-------- DATA SECTION --------

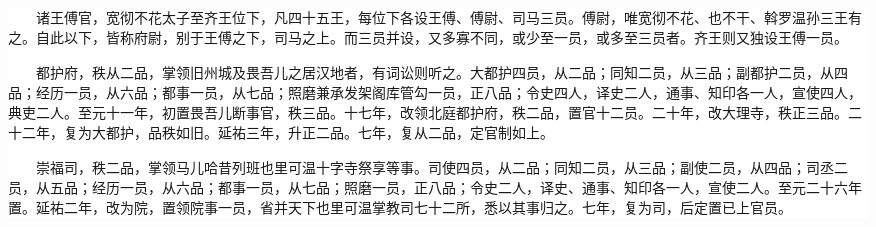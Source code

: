 　　诸王傅官，宽彻不花太子至齐王位下，凡四十五王，每位下各设王傅、傅尉、司马三员。傅尉，唯宽彻不花、也不干、斡罗温孙三王有之。自此以下，皆称府尉，别于王傅之下，司马之上。而三员并设，又多寡不同，或少至一员，或多至三员者。齐王则又独设王傅一员。

　　都护府，秩从二品，掌领旧州城及畏吾儿之居汉地者，有词讼则听之。大都护四员，从二品；同知二员，从三品；副都护二员，从四品；经历一员，从六品；都事一员，从七品；照磨兼承发架阁库管勾一员，正八品；令史四人，译史二人，通事、知印各一人，宣使四人，典吏二人。至元十一年，初置畏吾儿断事官，秩三品。十七年，改领北庭都护府，秩二品，置官十二员。二十年，改大理寺，秩正三品。二十二年，复为大都护，品秩如旧。延祐三年，升正二品。七年，复从二品，定官制如上。

　　崇福司，秩二品，掌领马儿哈昔列班也里可温十字寺祭享等事。司使四员，从二品；同知二员，从三品；副使二员，从四品；司丞二员，从五品；经历一员，从六品；都事一员，从七品；照磨一员，正八品；令史二人，译史、通事、知印各一人，宣使二人。至元二十六年置。延祐二年，改为院，置领院事一员，省并天下也里可温掌教司七十二所，悉以其事归之。七年，复为司，后定置已上官员。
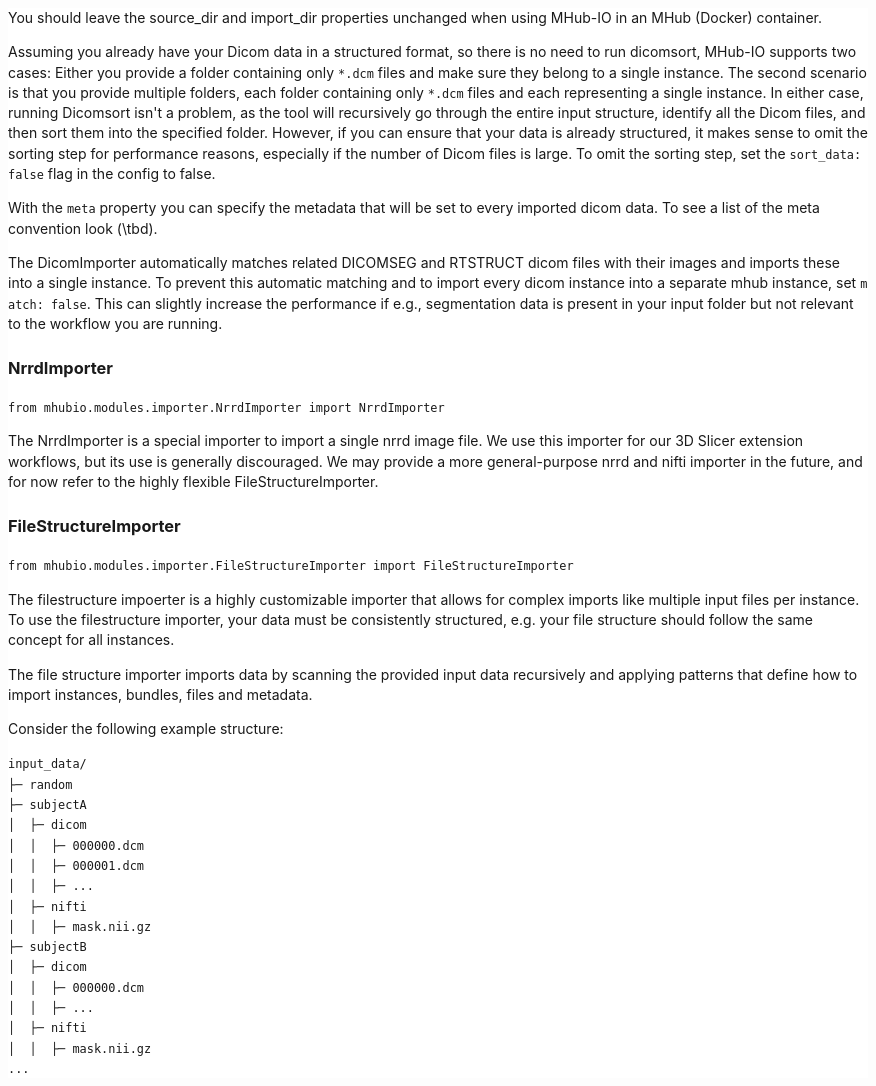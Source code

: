 You should leave the source_dir and import_dir properties unchanged when using MHub-IO in an MHub (Docker) container.

Assuming you already have your Dicom data in a structured format, so there is no need to run dicomsort, MHub-IO supports two cases: Either you provide a folder containing only `*.dcm` files and make sure they belong to a single instance. The second scenario is that you provide multiple folders, each folder containing only `*.dcm` files and each representing a single instance.
In either case, running Dicomsort isn't a problem, as the tool will recursively go through the entire input structure, identify all the Dicom files, and then sort them into the specified folder. However, if you can ensure that your data is already structured, it makes sense to omit the sorting step for performance reasons, especially if the number of Dicom files is large. To omit the sorting step, set the `sort_data: false` flag in the config to false.

With the `meta` property you can specify the metadata that will be set to every imported dicom data. To see a list of the meta convention look (\tbd).

The DicomImporter automatically matches related DICOMSEG and RTSTRUCT dicom files with their images and imports these into a single instance. To prevent this automatic matching and to import every dicom instance into a separate mhub instance, set `match: false`. This can slightly increase the performance if e.g., segmentation data is present in your input folder but not relevant to the workflow you are running.

### NrrdImporter

`from mhubio.modules.importer.NrrdImporter import NrrdImporter`

The NrrdImporter is a special importer to import a single nrrd image file. We use this importer for our 3D Slicer extension workflows, but its use is generally discouraged. We may provide a more general-purpose nrrd and nifti importer in the future, and for now refer to the highly flexible FileStructureImporter.

### FileStructureImporter

`from mhubio.modules.importer.FileStructureImporter import FileStructureImporter`

The filestructure impoerter is a highly customizable importer that allows for complex imports like multiple input files per instance. To use the filestructure importer, your data must be consistently structured, e.g. your file structure should follow the same concept for all instances.

The file structure importer imports data by scanning the provided input data recursively and applying patterns that define how to import instances, bundles, files and metadata.

Consider the following example structure:

```text
input_data/
├─ random
├─ subjectA
│  ├─ dicom
│  │  ├─ 000000.dcm
│  │  ├─ 000001.dcm
│  │  ├─ ...
│  ├─ nifti
│  │  ├─ mask.nii.gz
├─ subjectB
│  ├─ dicom
│  │  ├─ 000000.dcm
│  │  ├─ ...
│  ├─ nifti
│  │  ├─ mask.nii.gz
...
```
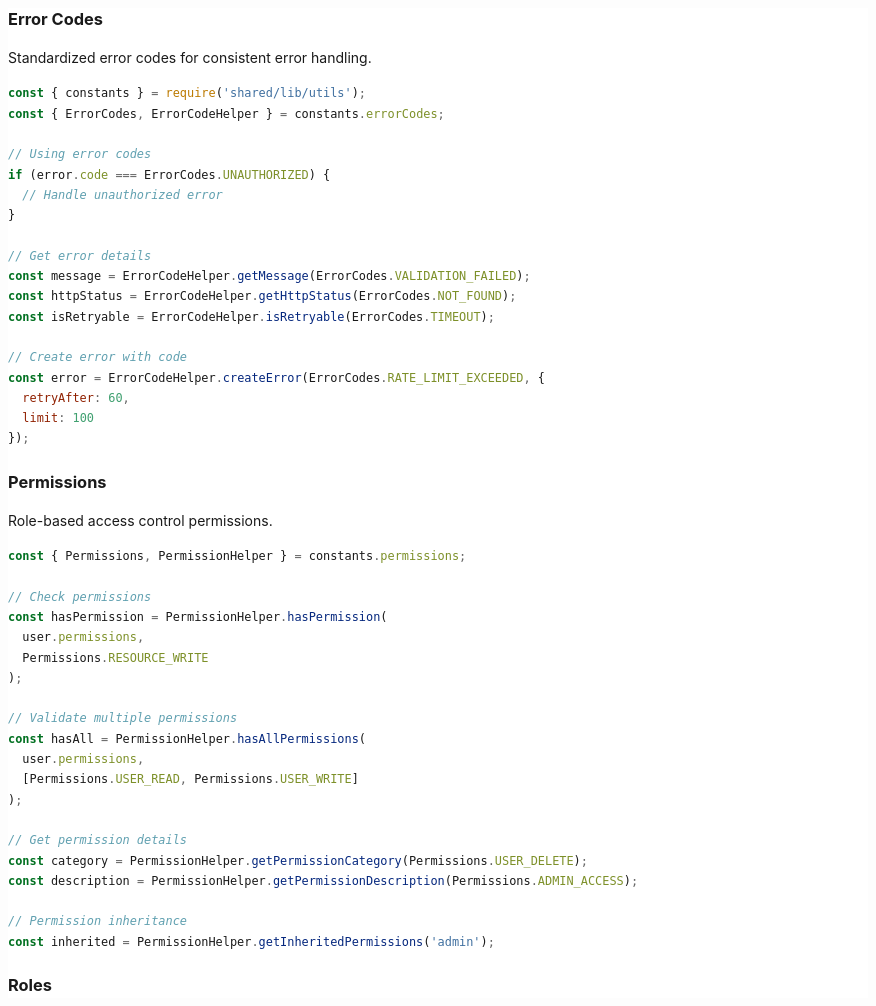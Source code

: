 ### Error Codes

Standardized error codes for consistent error handling.

```javascript
const { constants } = require('shared/lib/utils');
const { ErrorCodes, ErrorCodeHelper } = constants.errorCodes;

// Using error codes
if (error.code === ErrorCodes.UNAUTHORIZED) {
  // Handle unauthorized error
}

// Get error details
const message = ErrorCodeHelper.getMessage(ErrorCodes.VALIDATION_FAILED);
const httpStatus = ErrorCodeHelper.getHttpStatus(ErrorCodes.NOT_FOUND);
const isRetryable = ErrorCodeHelper.isRetryable(ErrorCodes.TIMEOUT);

// Create error with code
const error = ErrorCodeHelper.createError(ErrorCodes.RATE_LIMIT_EXCEEDED, {
  retryAfter: 60,
  limit: 100
});
```

### Permissions

Role-based access control permissions.

```javascript
const { Permissions, PermissionHelper } = constants.permissions;

// Check permissions
const hasPermission = PermissionHelper.hasPermission(
  user.permissions,
  Permissions.RESOURCE_WRITE
);

// Validate multiple permissions
const hasAll = PermissionHelper.hasAllPermissions(
  user.permissions,
  [Permissions.USER_READ, Permissions.USER_WRITE]
);

// Get permission details
const category = PermissionHelper.getPermissionCategory(Permissions.USER_DELETE);
const description = PermissionHelper.getPermissionDescription(Permissions.ADMIN_ACCESS);

// Permission inheritance
const inherited = PermissionHelper.getInheritedPermissions('admin');
```

### Roles

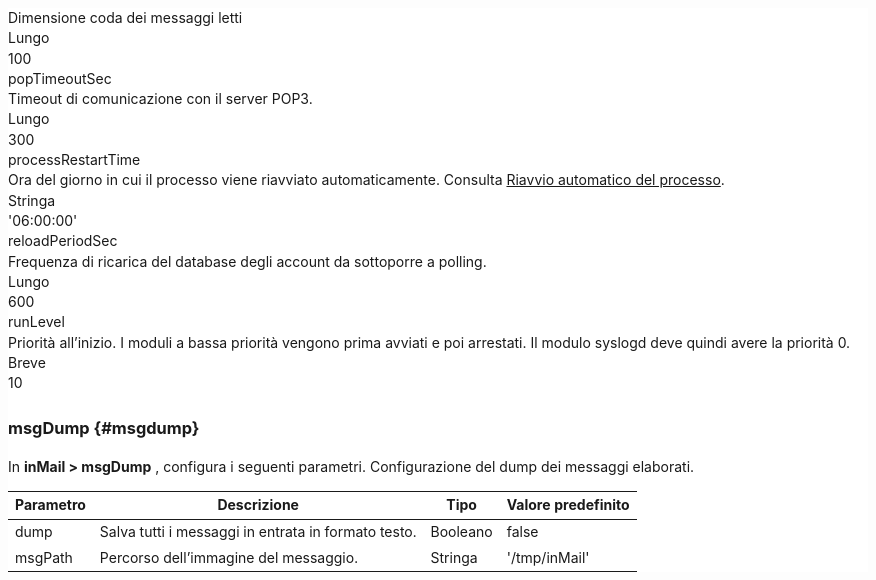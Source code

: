   <td> Dimensione coda dei messaggi letti<br /> </td> 
   <td> Lungo<br /> </td> 
   <td> 100<br /> </td> 
  </tr> 
  <tr> 
   <td> popTimeoutSec<br /> </td> 
   <td> Timeout di comunicazione con il server POP3. <br /> </td> 
   <td> Lungo<br /> </td> 
   <td> 300<br /> </td> 
  </tr> 
  <tr> 
   <td> processRestartTime<br /> </td> 
   <td> Ora del giorno in cui il processo viene riavviato automaticamente. Consulta <a href="../../installation/using/configuring-campaign-server.md#automatic-process-restart" target="_blank">Riavvio automatico del processo</a>.<br /> </td> 
   <td> Stringa<br /> </td> 
   <td> '06:00:00' <br /> </td> 
  </tr> 
  <tr> 
   <td> reloadPeriodSec<br /> </td> 
   <td> Frequenza di ricarica del database degli account da sottoporre a polling.<br /> </td> 
   <td> Lungo<br /> </td> 
   <td> 600<br /> </td> 
  </tr> 
  <tr> 
   <td> runLevel<br /> </td> 
   <td> Priorità all’inizio. I moduli a bassa priorità vengono prima avviati e poi arrestati. Il modulo syslogd deve quindi avere la priorità 0.<br /> </td> 
   <td> Breve<br /> </td> 
   <td> 10<br /> </td> 
  </tr> 
 </tbody> 
</table>

### msgDump {#msgdump}

In **inMail > msgDump** , configura i seguenti parametri. Configurazione del dump dei messaggi elaborati.

<table> 
 <thead> 
  <tr> 
   <th> Parametro </th> 
   <th> Descrizione </th> 
   <th> Tipo </th> 
   <th> Valore predefinito </th> 
  </tr> 
 </thead> 
 <tbody> 
  <tr> 
   <td> dump<br /> </td> 
   <td> Salva tutti i messaggi in entrata in formato testo. <br /> </td> 
   <td> Booleano<br /> </td> 
   <td> false<br /> </td> 
  </tr> 
  <tr> 
   <td> msgPath<br /> </td> 
   <td> Percorso dell’immagine del messaggio.<br /> </td> 
   <td> Stringa<br /> </td> 
   <td> '/tmp/inMail'<br /> </td> 
  </tr> 
 </tbody> 
</table>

--------

_EXERCISE GOAL:_ The records above must be output exactly, except for their pictures.

_OUTPUT BELOW:_
Source code

: 　　诸王傅官，宽彻不花太子至齐王位下，凡四十五王，每位下各设王傅、傅尉、司马三员。傅尉，唯宽彻不花、也不干、斡罗温孙三王有之。自此以下，皆称府尉，别于王傅之下，司马之上。而三员并设，又多寡不同，或少至一员，或多至三员者。齐王则又独设王傅一员。

　　都护府，秩从二品，掌领旧州城及畏吾儿之居汉地者，有词讼则听之。大都护四员，从二品；同知二员，从三品；副都护二员，从四品；经历一员，从六品；都事一员，从七品；照磨兼承发架阁库管勾一员，正八品；令史四人，译史二人，通事、知印各一人，宣使四人，典吏二人。至元十一年，初置畏吾儿断事官，秩三品。十七年，改领北庭都护府，秩二品，置官十二员。二十年，改大理寺，秩正三品。二十二年，复为大都护，品秩如旧。延祐三年，升正二品。七年，复从二品，定官制如上。

　　崇福司，秩二品，掌领马儿哈昔列班也里可温十字寺祭享等事。司使四员，从二品；同知二员，从三品；副使二员，从四品；司丞二员，从五品；经历一员，从六品；都事一员，从七品；照磨一员，正八品；令史二人，译史、通事、知印各一人，宣使二人。至元二十六年置。延祐二年，改为院，置领院事一员，省并天下也里可温掌教司七十二所，悉以其事归之。七年，复为司，后定置已上官员。
Source code

: You should leave the source_dir and import_dir properties unchanged when using MHub-IO in an MHub (Docker) container.

Assuming you already have your Dicom data in a structured format, so there is no need to run dicomsort, MHub-IO supports two cases: Either you provide a folder containing only `*.dcm` files and make sure they belong to a single instance. The second scenario is that you provide multiple folders, each folder containing only `*.dcm` files and each representing a single instance.
In either case, running Dicomsort isn't a problem, as the tool will recursively go through the entire input structure, identify all the Dicom files, and then sort them into the specified folder. However, if you can ensure that your data is already structured, it makes sense to omit the sorting step for performance reasons, especially if the number of Dicom files is large. To omit the sorting step, set the `sort_data: false` flag in the config to false.

With the `meta` property you can specify the metadata that will be set to every imported dicom data. To see a list of the meta convention look (\tbd).

The DicomImporter automatically matches related DICOMSEG and RTSTRUCT dicom files with their images and imports these into a single instance. To prevent this automatic matching and to import every dicom instance into a separate mhub instance, set `match: false`. This can slightly increase the performance if e.g., segmentation data is present in your input folder but not relevant to the workflow you are running.

### NrrdImporter

`from mhubio.modules.importer.NrrdImporter import NrrdImporter`

The NrrdImporter is a special importer to import a single nrrd image file. We use this importer for our 3D Slicer extension workflows, but its use is generally discouraged. We may provide a more general-purpose nrrd and nifti importer in the future, and for now refer to the highly flexible FileStructureImporter.

### FileStructureImporter

`from mhubio.modules.importer.FileStructureImporter import FileStructureImporter`

The filestructure impoerter is a highly customizable importer that allows for complex imports like multiple input files per instance. To use the filestructure importer, your data must be consistently structured, e.g. your file structure should follow the same concept for all instances.

The file structure importer imports data by scanning the provided input data recursively and applying patterns that define how to import instances, bundles, files and metadata.

Consider the following example structure:

```text
input_data/
├─ random
├─ subjectA
│  ├─ dicom
│  │  ├─ 000000.dcm
│  │  ├─ 000001.dcm
│  │  ├─ ...
│  ├─ nifti
│  │  ├─ mask.nii.gz
├─ subjectB
│  ├─ dicom
│  │  ├─ 000000.dcm
│  │  ├─ ...
│  ├─ nifti
│  │  ├─ mask.nii.gz
...
```
Source code

: ### Error Codes

Standardized error codes for consistent error handling.

```javascript
const { constants } = require('shared/lib/utils');
const { ErrorCodes, ErrorCodeHelper } = constants.errorCodes;

// Using error codes
if (error.code === ErrorCodes.UNAUTHORIZED) {
  // Handle unauthorized error
}

// Get error details
const message = ErrorCodeHelper.getMessage(ErrorCodes.VALIDATION_FAILED);
const httpStatus = ErrorCodeHelper.getHttpStatus(ErrorCodes.NOT_FOUND);
const isRetryable = ErrorCodeHelper.isRetryable(ErrorCodes.TIMEOUT);

// Create error with code
const error = ErrorCodeHelper.createError(ErrorCodes.RATE_LIMIT_EXCEEDED, {
  retryAfter: 60,
  limit: 100
});
```

### Permissions

Role-based access control permissions.

```javascript
const { Permissions, PermissionHelper } = constants.permissions;

// Check permissions
const hasPermission = PermissionHelper.hasPermission(
  user.permissions,
  Permissions.RESOURCE_WRITE
);

// Validate multiple permissions
const hasAll = PermissionHelper.hasAllPermissions(
  user.permissions,
  [Permissions.USER_READ, Permissions.USER_WRITE]
);

// Get permission details
const category = PermissionHelper.getPermissionCategory(Permissions.USER_DELETE);
const description = PermissionHelper.getPermissionDescription(Permissions.ADMIN_ACCESS);

// Permission inheritance
const inherited = PermissionHelper.getInheritedPermissions('admin');
```

### Roles

Source code

:   <td> Dimensione coda dei messaggi letti<br /> </td> 
   <td> Lungo<br /> </td> 
   <td> 100<br /> </td> 
  </tr> 
  <tr> 
   <td> popTimeoutSec<br /> </td> 
   <td> Timeout di comunicazione con il server POP3. <br /> </td> 
   <td> Lungo<br /> </td> 
   <td> 300<br /> </td> 
  </tr> 
  <tr> 
   <td> processRestartTime<br /> </td> 
   <td> Ora del giorno in cui il processo viene riavviato automaticamente. Consulta <a href="../../installation/using/configuring-campaign-server.md#automatic-process-restart" target="_blank">Riavvio automatico del processo</a>.<br /> </td> 
   <td> Stringa<br /> </td> 
   <td> '06:00:00' <br /> </td> 
  </tr> 
  <tr> 
   <td> reloadPeriodSec<br /> </td> 
   <td> Frequenza di ricarica del database degli account da sottoporre a polling.<br /> </td> 
   <td> Lungo<br /> </td> 
   <td> 600<br /> </td> 
  </tr> 
  <tr> 
   <td> runLevel<br /> </td> 
   <td> Priorità all’inizio. I moduli a bassa priorità vengono prima avviati e poi arrestati. Il modulo syslogd deve quindi avere la priorità 0.<br /> </td> 
   <td> Breve<br /> </td> 
   <td> 10<br /> </td> 
  </tr> 
 </tbody> 
</table>

### msgDump {#msgdump}

In **inMail > msgDump** , configura i seguenti parametri. Configurazione del dump dei messaggi elaborati.

<table> 
 <thead> 
  <tr> 
   <th> Parametro </th> 
   <th> Descrizione </th> 
   <th> Tipo </th> 
   <th> Valore predefinito </th> 
  </tr> 
 </thead> 
 <tbody> 
  <tr> 
   <td> dump<br /> </td> 
   <td> Salva tutti i messaggi in entrata in formato testo. <br /> </td> 
   <td> Booleano<br /> </td> 
   <td> false<br /> </td> 
  </tr> 
  <tr> 
   <td> msgPath<br /> </td> 
   <td> Percorso dell’immagine del messaggio.<br /> </td> 
   <td> Stringa<br /> </td> 
   <td> '/tmp/inMail'<br /> </td> 
  </tr> 
 </tbody> 
</table>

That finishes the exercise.